Could you return all of the entries below exactly, minus the pictures?

=-=-=

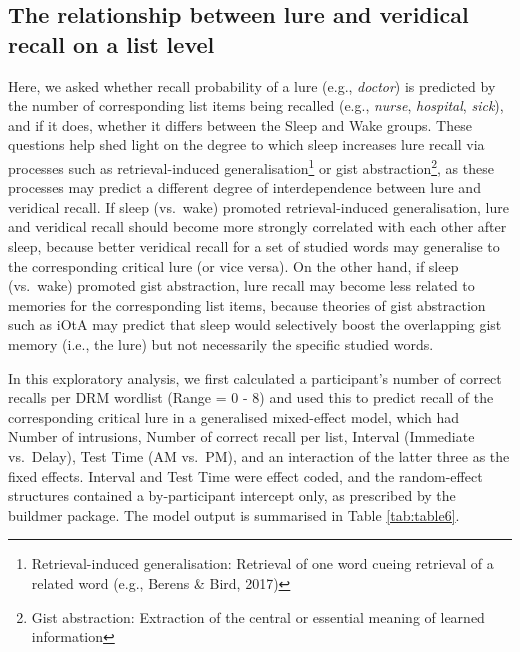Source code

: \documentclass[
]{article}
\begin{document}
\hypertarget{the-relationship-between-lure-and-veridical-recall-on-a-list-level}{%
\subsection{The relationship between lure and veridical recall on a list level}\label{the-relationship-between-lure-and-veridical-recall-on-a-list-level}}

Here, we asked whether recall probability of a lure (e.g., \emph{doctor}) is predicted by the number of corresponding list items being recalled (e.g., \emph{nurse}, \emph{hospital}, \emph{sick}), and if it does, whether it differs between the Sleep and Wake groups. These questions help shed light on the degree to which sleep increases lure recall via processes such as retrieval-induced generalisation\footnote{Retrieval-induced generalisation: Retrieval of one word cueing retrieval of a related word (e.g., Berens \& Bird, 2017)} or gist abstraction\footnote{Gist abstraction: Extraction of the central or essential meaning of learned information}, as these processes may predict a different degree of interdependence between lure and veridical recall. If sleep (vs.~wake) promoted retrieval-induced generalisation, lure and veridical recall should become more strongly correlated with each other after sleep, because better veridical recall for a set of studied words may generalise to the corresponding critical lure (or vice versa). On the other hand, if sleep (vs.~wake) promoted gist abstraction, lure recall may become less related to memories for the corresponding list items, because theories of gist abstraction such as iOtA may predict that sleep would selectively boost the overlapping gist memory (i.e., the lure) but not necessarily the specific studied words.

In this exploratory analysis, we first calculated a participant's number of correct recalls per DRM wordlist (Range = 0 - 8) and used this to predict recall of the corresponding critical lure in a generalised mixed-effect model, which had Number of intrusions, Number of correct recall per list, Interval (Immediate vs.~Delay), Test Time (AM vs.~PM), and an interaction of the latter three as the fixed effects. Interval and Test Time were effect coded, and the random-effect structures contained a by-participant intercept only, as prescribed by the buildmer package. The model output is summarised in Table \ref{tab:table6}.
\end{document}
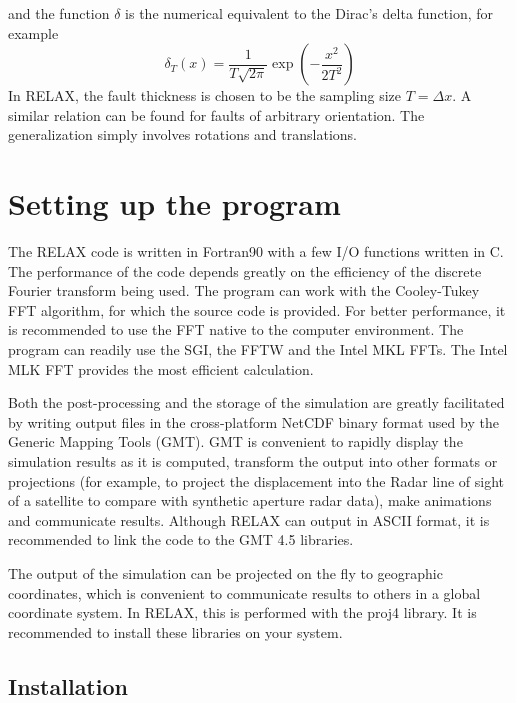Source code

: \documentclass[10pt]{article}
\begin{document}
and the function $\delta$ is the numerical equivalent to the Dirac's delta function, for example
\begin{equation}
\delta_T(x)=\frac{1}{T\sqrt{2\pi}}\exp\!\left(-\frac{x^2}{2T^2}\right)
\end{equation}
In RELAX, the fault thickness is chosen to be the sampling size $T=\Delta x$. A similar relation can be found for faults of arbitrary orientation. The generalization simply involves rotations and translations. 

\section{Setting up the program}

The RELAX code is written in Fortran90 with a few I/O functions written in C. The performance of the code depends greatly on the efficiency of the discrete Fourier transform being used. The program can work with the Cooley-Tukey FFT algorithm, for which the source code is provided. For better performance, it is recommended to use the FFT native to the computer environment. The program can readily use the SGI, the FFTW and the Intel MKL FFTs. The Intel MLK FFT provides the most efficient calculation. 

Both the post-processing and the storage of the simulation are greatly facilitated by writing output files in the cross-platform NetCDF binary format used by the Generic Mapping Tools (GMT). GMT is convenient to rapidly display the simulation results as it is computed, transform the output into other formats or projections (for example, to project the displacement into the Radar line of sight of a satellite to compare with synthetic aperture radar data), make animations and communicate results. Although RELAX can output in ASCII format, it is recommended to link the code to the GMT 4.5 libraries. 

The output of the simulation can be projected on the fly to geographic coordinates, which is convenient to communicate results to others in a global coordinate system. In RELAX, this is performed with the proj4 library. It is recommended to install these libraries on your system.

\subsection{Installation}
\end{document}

=-=-=

## [Reply]
Source code

: \documentclass[
]{article}
\begin{document}
\hypertarget{the-relationship-between-lure-and-veridical-recall-on-a-list-level}{%
\subsection{The relationship between lure and veridical recall on a list level}\label{the-relationship-between-lure-and-veridical-recall-on-a-list-level}}

Here, we asked whether recall probability of a lure (e.g., \emph{doctor}) is predicted by the number of corresponding list items being recalled (e.g., \emph{nurse}, \emph{hospital}, \emph{sick}), and if it does, whether it differs between the Sleep and Wake groups. These questions help shed light on the degree to which sleep increases lure recall via processes such as retrieval-induced generalisation\footnote{Retrieval-induced generalisation: Retrieval of one word cueing retrieval of a related word (e.g., Berens \& Bird, 2017)} or gist abstraction\footnote{Gist abstraction: Extraction of the central or essential meaning of learned information}, as these processes may predict a different degree of interdependence between lure and veridical recall. If sleep (vs.~wake) promoted retrieval-induced generalisation, lure and veridical recall should become more strongly correlated with each other after sleep, because better veridical recall for a set of studied words may generalise to the corresponding critical lure (or vice versa). On the other hand, if sleep (vs.~wake) promoted gist abstraction, lure recall may become less related to memories for the corresponding list items, because theories of gist abstraction such as iOtA may predict that sleep would selectively boost the overlapping gist memory (i.e., the lure) but not necessarily the specific studied words.

In this exploratory analysis, we first calculated a participant's number of correct recalls per DRM wordlist (Range = 0 - 8) and used this to predict recall of the corresponding critical lure in a generalised mixed-effect model, which had Number of intrusions, Number of correct recall per list, Interval (Immediate vs.~Delay), Test Time (AM vs.~PM), and an interaction of the latter three as the fixed effects. Interval and Test Time were effect coded, and the random-effect structures contained a by-participant intercept only, as prescribed by the buildmer package. The model output is summarised in Table \ref{tab:table6}.
\end{document}
Source code

: \documentclass[10pt]{article}
\begin{document}
and the function $\delta$ is the numerical equivalent to the Dirac's delta function, for example
\begin{equation}
\delta_T(x)=\frac{1}{T\sqrt{2\pi}}\exp\!\left(-\frac{x^2}{2T^2}\right)
\end{equation}
In RELAX, the fault thickness is chosen to be the sampling size $T=\Delta x$. A similar relation can be found for faults of arbitrary orientation. The generalization simply involves rotations and translations. 

\section{Setting up the program}

The RELAX code is written in Fortran90 with a few I/O functions written in C. The performance of the code depends greatly on the efficiency of the discrete Fourier transform being used. The program can work with the Cooley-Tukey FFT algorithm, for which the source code is provided. For better performance, it is recommended to use the FFT native to the computer environment. The program can readily use the SGI, the FFTW and the Intel MKL FFTs. The Intel MLK FFT provides the most efficient calculation. 

Both the post-processing and the storage of the simulation are greatly facilitated by writing output files in the cross-platform NetCDF binary format used by the Generic Mapping Tools (GMT). GMT is convenient to rapidly display the simulation results as it is computed, transform the output into other formats or projections (for example, to project the displacement into the Radar line of sight of a satellite to compare with synthetic aperture radar data), make animations and communicate results. Although RELAX can output in ASCII format, it is recommended to link the code to the GMT 4.5 libraries. 

The output of the simulation can be projected on the fly to geographic coordinates, which is convenient to communicate results to others in a global coordinate system. In RELAX, this is performed with the proj4 library. It is recommended to install these libraries on your system.

\subsection{Installation}
\end{document}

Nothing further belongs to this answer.